Hemoglobins of reptiles. The primary structure of the major and minor hemoglobin component of adult Western Painted Turtle (Chrysemys picta bellii).

Red blood cells of adult Western Painted Turtles (Chrysemys picta bellii) contain two hemoglobin components: HbA (alpha A2 beta 2) and HbD (alpha D2 beta 2). We present the complete amino-acid sequences of the alpha A-chains from the major component and of the beta-chains common to both components. Structural features are discussed with respect to the animals extreme tolerance of severe hypoxic conditions during hibernation which is accompanied by a high oxygen affinity of the hemoglobin. The strong ATP dependence of Western Painted Turtle hemoglobin oxygen affinity is contrasted by the loss of one ATP-binding site, beta 143(H21)-Arg----Leu. The primary structure of the beta-chains excludes an allosteric control mechanism by hydrogencarbonate as it was found in crocodiles. Except in turtles a hemoglobin pattern with HbA and HbD sharing the same beta-subunits has been found only in birds.
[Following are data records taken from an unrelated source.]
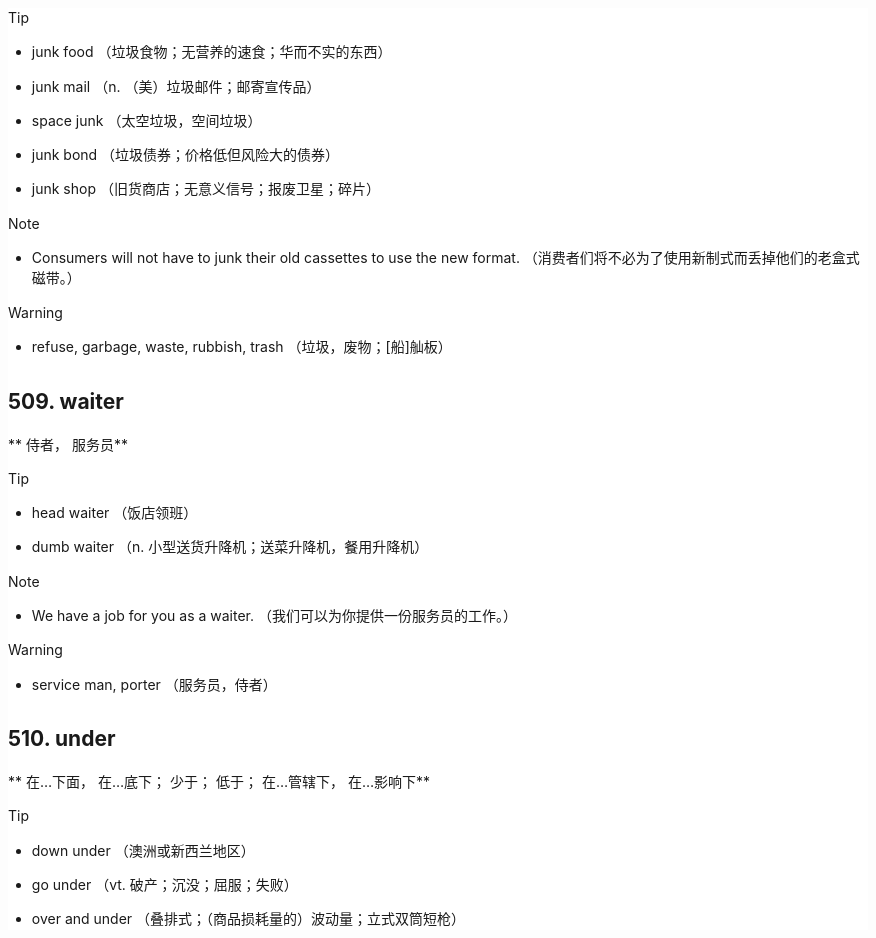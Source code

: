 > [!TIP]
>
> - junk food （垃圾食物；无营养的速食；华而不实的东西）
>
> - junk mail （n. （美）垃圾邮件；邮寄宣传品）
>
> - space junk （太空垃圾，空间垃圾）
>
> - junk bond （垃圾债券；价格低但风险大的债券）
>
> - junk shop （旧货商店；无意义信号；报废卫星；碎片）
>

> [!NOTE]
>
> - Consumers will not have to junk their old cassettes to use the new format. （消费者们将不必为了使用新制式而丢掉他们的老盒式磁带。）
>

> [!WARNING]
>
> - refuse, garbage, waste, rubbish, trash （垃圾，废物；[船]舢板）
>

## 509. waiter

** 侍者， 服务员**

> [!TIP]
>
> - head waiter （饭店领班）
>
> - dumb waiter （n. 小型送货升降机；送菜升降机，餐用升降机）
>

> [!NOTE]
>
> - We have a job for you as a waiter. （我们可以为你提供一份服务员的工作。）
>

> [!WARNING]
>
> - service man, porter （服务员，侍者）
>

## 510. under

** 在…下面， 在…底下； 少于； 低于； 在…管辖下， 在…影响下**

> [!TIP]
>
> - down under （澳洲或新西兰地区）
>
> - go under （vt. 破产；沉没；屈服；失败）
>
> - over and under （叠排式；（商品损耗量的）波动量；立式双筒短枪）
>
In comparison to other vertebrate hemoglobins there is a surprising similarity of the sequences to those of bird hemoglobins. alpha A- as well as alpha D-chains show larger homologies to chains of the same type in different species than alpha A- and alpha D-chains to each other in the same species. This indicates a duplication of the alpha-gene preceding the divergence of turtles and birds.